Tous les actuaires le diront. Un point de pourcentage fait une énorme différence dans les projections actuarielles, sur un horizon de 20 ou 30 ans. Ne serait-ce que l'effet du rendement composé. Or, lorsque le gestionnaire fait 6,5 points de pourcentage de moins que sa référence en 2008, probablement sept ou huit points de moins en 2009, le manque à gagner devient énorme. Certes, minimalement, la performance vitale à retenir est celle qui apporte l'équilibre dans l'équation, soit un rendement annuel d'environ 7 % dans le cas de la Régie des rentes du Québec (RRQ). Mais lorsqu'on peut obtenir systématiquement mieux ailleurs, année après année, pour le même niveau de risque, un déposant captif a le droit de remettre en question son allégeance forcée.
Déjà, la perte historique de 2008 est venue effacer les gains des quatre années précédentes, qui succédaient à deux années de rendements négatifs, au début de 2000, dans la foulée de l'éclatement de la bulle des valeurs technologiques. Vu autrement, l'effondrement de 2008 a fait passer la Caisse du premier au quatrième quartile dans l'univers des gestionnaires de caisse de retraite, et ce, tant pour 2008 que pour les trois ou quatre années précédentes. Une position que 2009 ne viendra pas améliorer, de toute évidence.

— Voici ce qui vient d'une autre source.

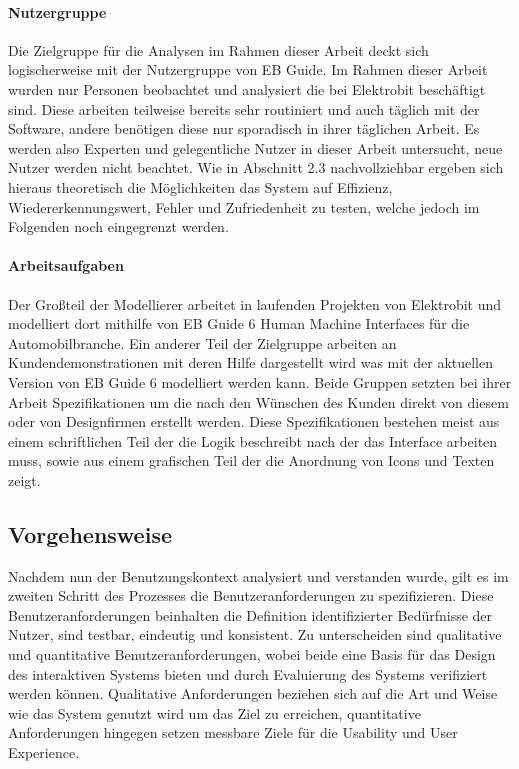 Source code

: \paragraph{Nutzergruppe}
Die Zielgruppe für die Analysen im Rahmen dieser Arbeit deckt sich logischerweise mit der Nutzergruppe von EB Guide.
Im Rahmen dieser Arbeit wurden nur Personen beobachtet und analysiert die bei Elektrobit beschäftigt sind.
Diese arbeiten teilweise bereits sehr routiniert und auch täglich mit der Software, andere benötigen diese nur sporadisch in ihrer täglichen Arbeit.
Es werden also Experten und gelegentliche Nutzer in dieser Arbeit untersucht, neue Nutzer werden nicht beachtet.
Wie in Abschnitt 2.3 nachvollziehbar ergeben sich hieraus theoretisch die Möglichkeiten das System auf Effizienz, Wiedererkennungswert, Fehler und Zufriedenheit zu testen, welche jedoch im Folgenden noch eingegrenzt werden.

\paragraph{Arbeitsaufgaben}
Der Großteil der Modellierer arbeitet in laufenden Projekten von Elektrobit und modelliert dort mithilfe von EB Guide 6 Human Machine Interfaces für die Automobilbranche.
Ein anderer Teil der Zielgruppe arbeiten an Kundendemonstrationen mit deren Hilfe dargestellt wird was mit der aktuellen Version von EB Guide 6 modelliert werden kann.
Beide Gruppen setzten bei ihrer Arbeit Spezifikationen um die nach den Wünschen des Kunden direkt von diesem oder von Designfirmen erstellt werden.
Diese Spezifikationen bestehen meist aus einem schriftlichen Teil der die Logik beschreibt nach der das Interface arbeiten muss, sowie aus einem grafischen Teil der die Anordnung von Icons und Texten zeigt.


\subsection{Vorgehensweise}
Nachdem nun der Benutzungskontext analysiert und verstanden wurde, gilt es im zweiten Schritt des Prozesses die Benutzeranforderungen zu spezifizieren.
Diese Benutzeranforderungen beinhalten die Definition identifizierter Bedürfnisse der Nutzer, sind testbar, eindeutig und konsistent.
Zu unterscheiden sind qualitative und quantitative Benutzeranforderungen, wobei beide eine Basis für das Design des interaktiven Systems bieten und durch Evaluierung des Systems verifiziert werden können.
Qualitative Anforderungen beziehen sich auf die Art und Weise wie das System genutzt wird um das Ziel zu erreichen, quantitative Anforderungen hingegen setzen messbare Ziele für die Usability und User Experience.\cite{.f}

Lors de la rencontre éditoriale au Devoir lundi, le président de la Caisse, Michael Sabia, a réitéré à juste titre l'importance de la taille de la Caisse. Et souligné, avec raison, l'importance, pour le Québec, de miser sur un tel levier financier, sur une telle masse critique. Mais à quoi sert cette force de frappe si elle demeure silencieuse devant les grands enjeux et les choix stratégiques qui confrontent l'économie québécoise? En quoi ce levier a-t-il servi lors de cette récession et cette crise de liquidité exposant nos entreprises, moyennes et grandes, à la frilosité des banques et à la paralysie du crédit? La Caisse aurait mis à la disposition de ces entreprises entre 900 millions et un milliard en ces temps difficiles, a répondu M. Sabia. On a pourtant eu l'impression que ce rôle crucial auprès des Transcontinental, Bombardier, GL&V et compagnie durant cette crise a plutôt été joué par le Fonds de solidarité FTQ, qui a dû déborder de sa mission de base.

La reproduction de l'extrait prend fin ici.